++++ EXERCISE MATERIALS ++++

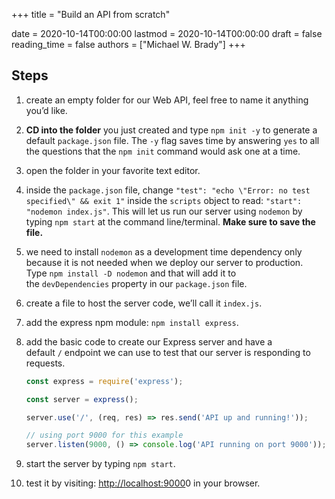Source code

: +++
title = "Build an API from scratch"

date = 2020-10-14T00:00:00
lastmod = 2020-10-14T00:00:00
draft = false
reading_time = false
authors = ["Michael W. Brady"]
+++

## Steps

1. create an empty folder for our Web API, feel free to name it anything you’d like.
2. **CD into the folder** you just created and type `npm init -y` to generate a default `package.json` file. The `-y` flag saves time by answering `yes` to all the questions that the `npm init` command would ask one at a time.
3. open the folder in your favorite text editor.
4. inside the `package.json` file, change `"test": "echo \"Error: no test specified\" && exit 1"` inside the `scripts` object to read: `"start": "nodemon index.js"`. This will let us run our server using `nodemon` by typing `npm start` at the command line/terminal. **Make sure to save the file.**
5. we need to install `nodemon` as a development time dependency only because it is not needed when we deploy our server to production. Type `npm install -D nodemon` and that will add it to the `devDependencies` property in our `package.json` file.
6. create a file to host the server code, we’ll call it `index.js`.
7. add the express npm module: `npm install express`.
8. add the basic code to create our Express server and have a default `/` endpoint we can use to test that our server is responding to requests.

    ```jsx
    const express = require('express');

    const server = express();

    server.use('/', (req, res) => res.send('API up and running!'));

    // using port 9000 for this example
    server.listen(9000, () => console.log('API running on port 9000'));
    ```

9. start the server by typing `npm start`.
10. test it by visiting: [http://localhost:9000](http://localhost:9000/)0 in your browser.
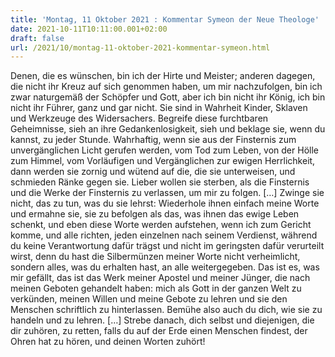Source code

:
```yaml
---
title: 'Montag, 11 Oktober 2021 : Kommentar Symeon der Neue Theologe'
date: 2021-10-11T10:11:00.001+02:00
draft: false
url: /2021/10/montag-11-oktober-2021-kommentar-symeon.html
---
```


Denen, die es wünschen, bin ich der Hirte und Meister; anderen dagegen, die nicht ihr Kreuz auf sich genommen haben, um mir nachzufolgen, bin ich zwar naturgemäß der Schöpfer und Gott, aber ich bin nicht ihr König, ich bin nicht ihr Führer, ganz und gar nicht. Sie sind in Wahrheit Kinder, Sklaven und Werkzeuge des Widersachers. Begreife diese furchtbaren Geheimnisse, sieh an ihre Gedankenlosigkeit, sieh und beklage sie, wenn du kannst, zu jeder Stunde. Wahrhaftig, wenn sie aus der Finsternis zum unvergänglichen Licht gerufen werden, vom Tod zum Leben, von der Hölle zum Himmel, vom Vorläufigen und Vergänglichen zur ewigen Herrlichkeit, dann werden sie zornig und wütend auf die, die sie unterweisen, und schmieden Ränke gegen sie. Lieber wollen sie sterben, als die Finsternis und die Werke der Finsternis zu verlassen, um mir zu folgen. \[…\] Zwinge sie nicht, das zu tun, was du sie lehrst: Wiederhole ihnen einfach meine Worte und ermahne sie, sie zu befolgen als das, was ihnen das ewige Leben schenkt, und eben diese Worte werden aufstehen, wenn ich zum Gericht komme, und alle richten, jeden einzelnen nach seinem Verdienst, während du keine Verantwortung dafür trägst und nicht im geringsten dafür verurteilt wirst, denn du hast die Silbermünzen meiner Worte nicht verheimlicht, sondern alles, was du erhalten hast, an alle weitergegeben. Das ist es, was mir gefällt, das ist das Werk meiner Apostel und meiner Jünger, die nach meinen Geboten gehandelt haben: mich als Gott in der ganzen Welt zu verkünden, meinen Willen und meine Gebote zu lehren und sie den Menschen schriftlich zu hinterlassen. Bemühe also auch du dich, wie sie zu handeln und zu lehren. \[…\] Strebe danach, dich selbst und diejenigen, die dir zuhören, zu retten, falls du auf der Erde einen Menschen findest, der Ohren hat zu hören, und deinen Worten zuhört!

++++

If a line in the data above includes the string "running", copy it.

    server.use('/', (req, res) => res.send('API up and running!'));
    server.listen(9000, () => console.log('API running on port 9000'));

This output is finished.